Any questions or clarifications should be made to the referring Allergist.

Contraindications

  • Injections should be postponed if the patient is ill, febrile, has symptomatic asthma, or has sunburn or irritation at the injection site.
  • Injections should not be given to patients taking beta-blockers or monoamine oxidase inhibitors (MAOI’s).
  • Caution advised- appropriately revised dosage schedules must be obtained from the referring Allergist in order to continue injections during pregnancy.

Documentation

Every visit is to be charted in the NUHS EMR documenting the following information:

  • Current health status (document recent illnesses); include statement attesting to whether patient’s asthma is stable or not (e.g. albuterol usage in week prior to injection, nocturnal symptoms, hospitalizations or ER visits, compliance with medications).
  • Temperature (if clinically appropriate).
  • Record if patient felt any reaction occurred with most previous injection (local swelling, local itching, wheezing, hives, delayed reaction, systemic, large local, etc.)
  • Current Medications and Allergies.
  • Patient’s Baseline Peak Flow listed for reference (if patient is asthmatic).
  • Pre-injection Peak Flow if clinical concern for possible asthma symptoms or exacerbation (e.g. if Albuterol use in the last week, recent asthma flare, or recent illness).
  • Post-injection Peak Flow (if systemic reaction symptoms occur)
  • Missed or late dose
  • Protocol reference for next dose
  • Injection information (extract, concentration, volume , location of injection)
  • Documentation that patient was observed for 30 minutes or that patient left early
  • Inspection and description of injection site after 30 minutes (e.g. negative, inflammation, swelling, wheal and flare size in mm of longest diameter, etc.)
  • Reaction, if any, dueto injection (local or systemic)
  • Post injection treatment (e.g. ice, topical steroid, oral antihistamines, resuscitation, etc.)

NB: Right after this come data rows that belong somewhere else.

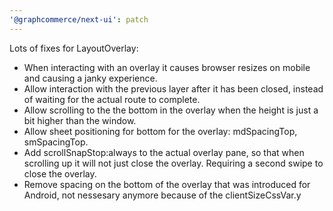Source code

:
 ```yaml
---
'@graphcommerce/next-ui': patch
---
```


Lots of fixes for LayoutOverlay:

- When interacting with an overlay it causes browser resizes on mobile and causing a janky experience.
- Allow interaction with the previous layer after it has been closed, instead of waiting for the actual route to complete.
- Allow scrolling to the the bottom in the overlay when the height is just a bit higher than the window.
- Allow sheet positioning for bottom for the overlay: mdSpacingTop, smSpacingTop.
- Add scrollSnapStop:always to the actual overlay pane, so that when scrolling up it will not just close the overlay. Requiring a second swipe to close the overlay.
- Remove spacing on the bottom of the overlay that was introduced for Android, not nessesary anymore because of the clientSizeCssVar.y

The treatment record provided by the referring Allergist is to be completed for each visit and kept in a separate Allergy Clinic chart. Any time the treatment record is sent to the referring Allergist, a note should be placed in the EMR and a copy of the treatment record sent should be scanned into the EMR.

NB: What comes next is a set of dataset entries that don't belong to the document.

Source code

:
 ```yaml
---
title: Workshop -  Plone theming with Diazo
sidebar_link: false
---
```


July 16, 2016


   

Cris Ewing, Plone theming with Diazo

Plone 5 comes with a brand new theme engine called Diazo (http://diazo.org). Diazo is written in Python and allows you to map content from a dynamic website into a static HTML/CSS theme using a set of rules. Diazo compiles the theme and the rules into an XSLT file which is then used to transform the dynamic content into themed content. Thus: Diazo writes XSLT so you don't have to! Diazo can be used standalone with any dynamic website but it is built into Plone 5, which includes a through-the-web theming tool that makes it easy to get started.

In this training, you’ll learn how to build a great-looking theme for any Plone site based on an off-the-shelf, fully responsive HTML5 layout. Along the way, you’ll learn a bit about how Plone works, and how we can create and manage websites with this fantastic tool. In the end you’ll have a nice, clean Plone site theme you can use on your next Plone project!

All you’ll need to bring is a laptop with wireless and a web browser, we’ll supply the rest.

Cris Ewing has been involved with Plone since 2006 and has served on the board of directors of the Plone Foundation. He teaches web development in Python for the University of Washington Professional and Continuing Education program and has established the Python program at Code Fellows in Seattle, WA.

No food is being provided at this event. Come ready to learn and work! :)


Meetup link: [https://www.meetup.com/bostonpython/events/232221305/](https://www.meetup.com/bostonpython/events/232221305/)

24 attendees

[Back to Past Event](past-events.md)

Treatment of Local Reactions by the RN

  • Usually no treatment is required for local reactions other than application of an ice pack and adjustment of future doses .
  • For Local reactions greater than 2 inches, topical steroids may be applied.
  • For local itching, redness and large swelling, an oral antihistamine such as diphenhydrmaine 50mg may be given.

Immediate Treatment of Systemic Reactions by the RN

  • If a systemic reaction is suspected, assess airway, breathing, and circulation. A physician should be summoned urgently.
  • The RN can administer a dose of 0.3 mL epinephrine 1:1000 intramuscularly into the Deltoid near the injection site.
  • Physician management of systemic reactions is per the protocol “Physician Management of Anaphylaxis and Systemic Reactions”.